» **Exercise directions**:
Please take the lines from the one holding "The main loss" through the one holding "The least well" in the data below and copy them exactly.

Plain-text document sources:
——
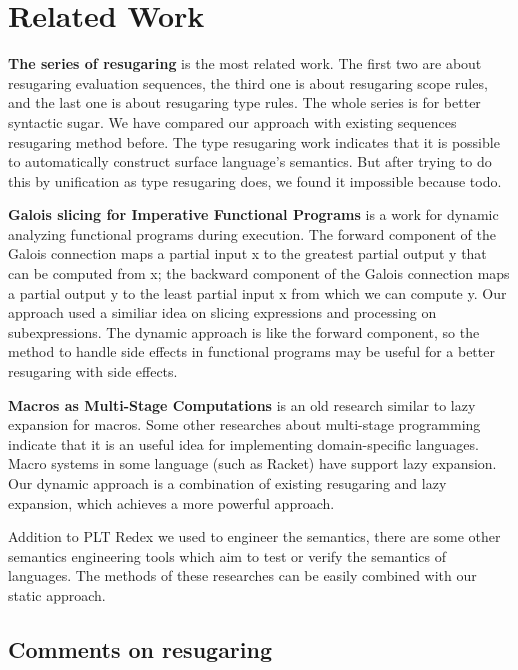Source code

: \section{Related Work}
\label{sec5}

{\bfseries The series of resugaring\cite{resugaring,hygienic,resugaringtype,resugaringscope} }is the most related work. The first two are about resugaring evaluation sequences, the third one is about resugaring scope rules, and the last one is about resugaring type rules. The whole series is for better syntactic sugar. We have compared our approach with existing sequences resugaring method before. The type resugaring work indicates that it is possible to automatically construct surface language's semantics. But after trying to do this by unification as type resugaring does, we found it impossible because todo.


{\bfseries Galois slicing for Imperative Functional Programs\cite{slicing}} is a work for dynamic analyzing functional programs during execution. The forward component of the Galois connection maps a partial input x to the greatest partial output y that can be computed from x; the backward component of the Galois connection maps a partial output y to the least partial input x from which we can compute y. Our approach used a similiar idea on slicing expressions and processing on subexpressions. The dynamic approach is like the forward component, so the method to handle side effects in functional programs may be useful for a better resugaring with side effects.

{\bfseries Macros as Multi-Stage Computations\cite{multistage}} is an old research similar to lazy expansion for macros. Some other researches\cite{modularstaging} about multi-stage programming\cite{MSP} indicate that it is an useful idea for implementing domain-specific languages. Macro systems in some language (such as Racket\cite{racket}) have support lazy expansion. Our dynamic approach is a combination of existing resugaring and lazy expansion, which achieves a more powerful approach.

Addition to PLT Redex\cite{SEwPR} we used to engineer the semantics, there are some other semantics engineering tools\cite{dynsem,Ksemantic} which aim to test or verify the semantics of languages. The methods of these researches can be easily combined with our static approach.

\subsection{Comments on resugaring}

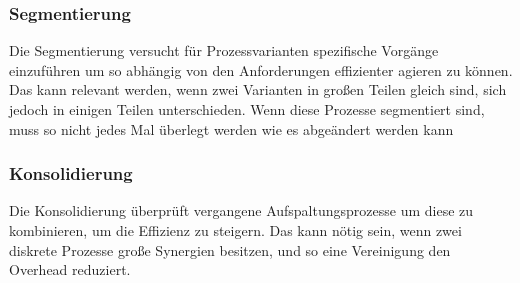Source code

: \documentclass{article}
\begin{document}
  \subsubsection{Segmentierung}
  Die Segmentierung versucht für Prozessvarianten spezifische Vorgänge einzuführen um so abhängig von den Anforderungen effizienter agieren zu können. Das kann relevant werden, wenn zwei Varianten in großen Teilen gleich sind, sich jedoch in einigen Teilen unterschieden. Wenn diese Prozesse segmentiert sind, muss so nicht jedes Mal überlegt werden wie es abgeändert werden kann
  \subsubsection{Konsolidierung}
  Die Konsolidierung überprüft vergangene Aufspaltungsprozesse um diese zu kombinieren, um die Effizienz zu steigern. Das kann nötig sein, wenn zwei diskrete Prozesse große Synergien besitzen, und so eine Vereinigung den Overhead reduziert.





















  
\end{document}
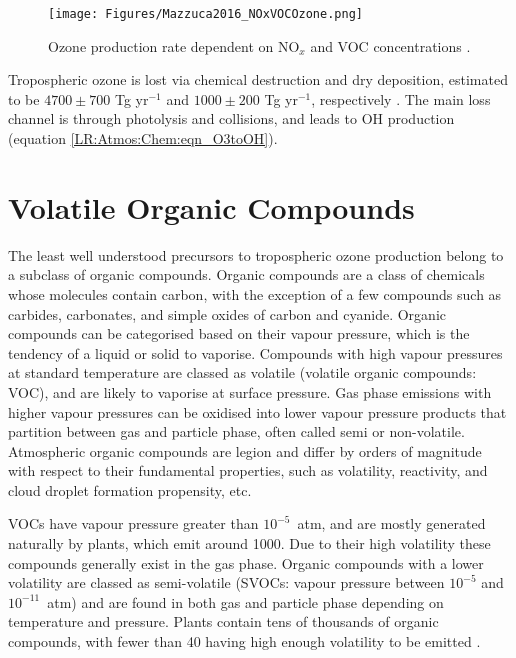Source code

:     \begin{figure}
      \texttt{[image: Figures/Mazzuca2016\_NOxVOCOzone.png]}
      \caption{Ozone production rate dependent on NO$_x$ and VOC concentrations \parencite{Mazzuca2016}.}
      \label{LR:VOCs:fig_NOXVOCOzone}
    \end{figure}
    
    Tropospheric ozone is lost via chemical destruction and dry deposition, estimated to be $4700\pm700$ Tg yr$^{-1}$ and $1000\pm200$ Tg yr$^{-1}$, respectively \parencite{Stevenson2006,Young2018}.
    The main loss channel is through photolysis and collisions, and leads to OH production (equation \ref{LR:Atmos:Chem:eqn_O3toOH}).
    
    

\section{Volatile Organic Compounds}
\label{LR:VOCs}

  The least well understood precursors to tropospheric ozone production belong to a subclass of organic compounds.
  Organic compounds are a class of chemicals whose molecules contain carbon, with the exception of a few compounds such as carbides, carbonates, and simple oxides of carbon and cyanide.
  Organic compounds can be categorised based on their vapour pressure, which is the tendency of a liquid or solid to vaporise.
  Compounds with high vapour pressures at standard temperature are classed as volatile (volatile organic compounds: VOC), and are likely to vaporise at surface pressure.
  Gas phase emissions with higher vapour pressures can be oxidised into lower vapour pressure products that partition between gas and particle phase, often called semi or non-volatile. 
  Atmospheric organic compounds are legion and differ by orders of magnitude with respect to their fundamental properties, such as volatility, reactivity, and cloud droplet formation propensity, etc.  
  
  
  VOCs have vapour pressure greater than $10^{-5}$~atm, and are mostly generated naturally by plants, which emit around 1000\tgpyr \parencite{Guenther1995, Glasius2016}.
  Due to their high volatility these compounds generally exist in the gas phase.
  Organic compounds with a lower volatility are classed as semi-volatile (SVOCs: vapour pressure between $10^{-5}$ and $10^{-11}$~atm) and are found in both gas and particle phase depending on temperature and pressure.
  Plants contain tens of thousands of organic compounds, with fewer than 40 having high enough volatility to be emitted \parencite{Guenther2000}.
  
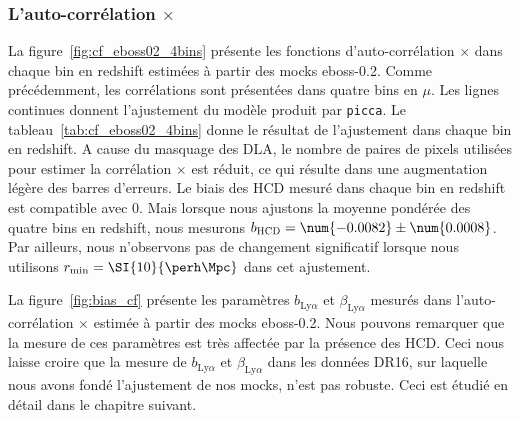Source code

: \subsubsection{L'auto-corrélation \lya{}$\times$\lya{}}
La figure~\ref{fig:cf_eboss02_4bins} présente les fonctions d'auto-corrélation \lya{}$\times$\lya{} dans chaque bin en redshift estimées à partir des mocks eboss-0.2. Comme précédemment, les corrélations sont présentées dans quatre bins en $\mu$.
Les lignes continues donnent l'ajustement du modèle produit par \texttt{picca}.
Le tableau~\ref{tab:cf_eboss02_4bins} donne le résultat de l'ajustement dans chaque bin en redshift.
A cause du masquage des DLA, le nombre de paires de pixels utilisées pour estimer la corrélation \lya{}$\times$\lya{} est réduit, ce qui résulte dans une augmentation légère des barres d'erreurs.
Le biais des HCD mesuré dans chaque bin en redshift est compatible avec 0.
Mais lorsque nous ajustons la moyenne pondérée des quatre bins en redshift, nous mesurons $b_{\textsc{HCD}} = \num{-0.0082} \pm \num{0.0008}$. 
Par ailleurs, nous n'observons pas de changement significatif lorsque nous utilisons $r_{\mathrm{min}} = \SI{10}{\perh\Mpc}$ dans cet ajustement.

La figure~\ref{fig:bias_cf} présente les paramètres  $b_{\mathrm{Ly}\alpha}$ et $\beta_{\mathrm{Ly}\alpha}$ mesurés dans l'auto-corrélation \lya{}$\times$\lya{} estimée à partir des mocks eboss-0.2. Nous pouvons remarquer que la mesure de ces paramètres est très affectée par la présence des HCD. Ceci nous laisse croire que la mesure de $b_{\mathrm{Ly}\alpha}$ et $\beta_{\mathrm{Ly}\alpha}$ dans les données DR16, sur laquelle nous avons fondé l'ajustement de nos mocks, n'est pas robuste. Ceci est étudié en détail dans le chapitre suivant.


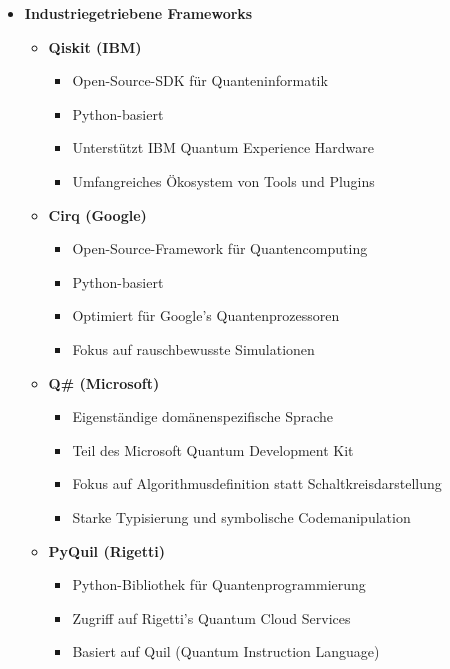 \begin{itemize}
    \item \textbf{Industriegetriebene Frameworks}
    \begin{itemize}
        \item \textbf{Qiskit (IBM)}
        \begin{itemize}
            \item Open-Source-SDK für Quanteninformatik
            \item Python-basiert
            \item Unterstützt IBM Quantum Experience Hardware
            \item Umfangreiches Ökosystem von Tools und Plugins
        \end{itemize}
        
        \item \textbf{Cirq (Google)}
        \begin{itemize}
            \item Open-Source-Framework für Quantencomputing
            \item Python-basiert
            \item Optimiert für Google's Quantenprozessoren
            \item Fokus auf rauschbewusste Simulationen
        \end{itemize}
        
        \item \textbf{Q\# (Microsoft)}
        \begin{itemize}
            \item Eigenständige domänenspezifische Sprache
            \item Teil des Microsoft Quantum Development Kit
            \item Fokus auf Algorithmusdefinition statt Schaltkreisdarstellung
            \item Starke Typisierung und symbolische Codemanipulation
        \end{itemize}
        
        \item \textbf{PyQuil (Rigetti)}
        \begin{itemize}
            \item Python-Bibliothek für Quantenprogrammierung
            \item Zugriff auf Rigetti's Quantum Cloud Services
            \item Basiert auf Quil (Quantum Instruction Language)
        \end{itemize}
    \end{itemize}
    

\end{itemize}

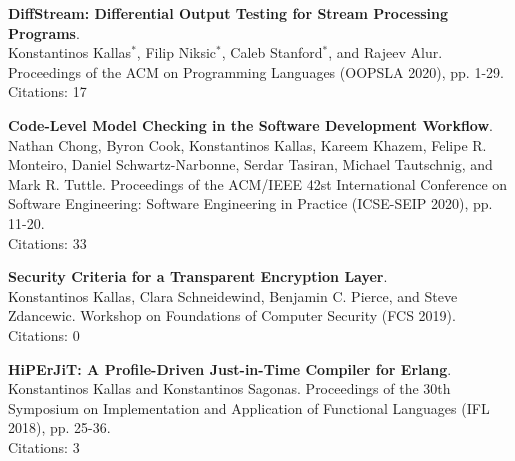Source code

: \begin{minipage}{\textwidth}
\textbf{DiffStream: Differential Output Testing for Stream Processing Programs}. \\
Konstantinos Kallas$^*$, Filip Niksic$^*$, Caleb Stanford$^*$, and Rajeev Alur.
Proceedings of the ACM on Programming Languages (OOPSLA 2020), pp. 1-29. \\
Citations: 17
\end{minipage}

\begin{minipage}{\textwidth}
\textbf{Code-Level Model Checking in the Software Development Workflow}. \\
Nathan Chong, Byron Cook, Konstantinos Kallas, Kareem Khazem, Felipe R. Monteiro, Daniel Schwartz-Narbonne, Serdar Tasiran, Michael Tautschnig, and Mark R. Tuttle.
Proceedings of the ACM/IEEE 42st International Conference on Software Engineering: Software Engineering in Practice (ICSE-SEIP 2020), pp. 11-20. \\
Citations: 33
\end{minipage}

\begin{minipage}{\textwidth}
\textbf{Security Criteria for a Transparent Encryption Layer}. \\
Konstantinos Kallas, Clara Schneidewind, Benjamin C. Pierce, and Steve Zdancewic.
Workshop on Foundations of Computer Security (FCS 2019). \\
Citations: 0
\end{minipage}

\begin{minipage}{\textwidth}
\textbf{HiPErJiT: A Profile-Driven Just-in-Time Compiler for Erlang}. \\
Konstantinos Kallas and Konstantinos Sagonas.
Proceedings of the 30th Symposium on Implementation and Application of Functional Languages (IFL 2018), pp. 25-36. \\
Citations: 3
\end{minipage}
——
» **Written answer**:
    The main loss channel is through photolysis and collisions, and leads to OH production (equation \ref{LR:Atmos:Chem:eqn_O3toOH}).
    
    

\section{Volatile Organic Compounds}
\label{LR:VOCs}

  The least well understood precursors to tropospheric ozone production belong to a subclass of organic compounds.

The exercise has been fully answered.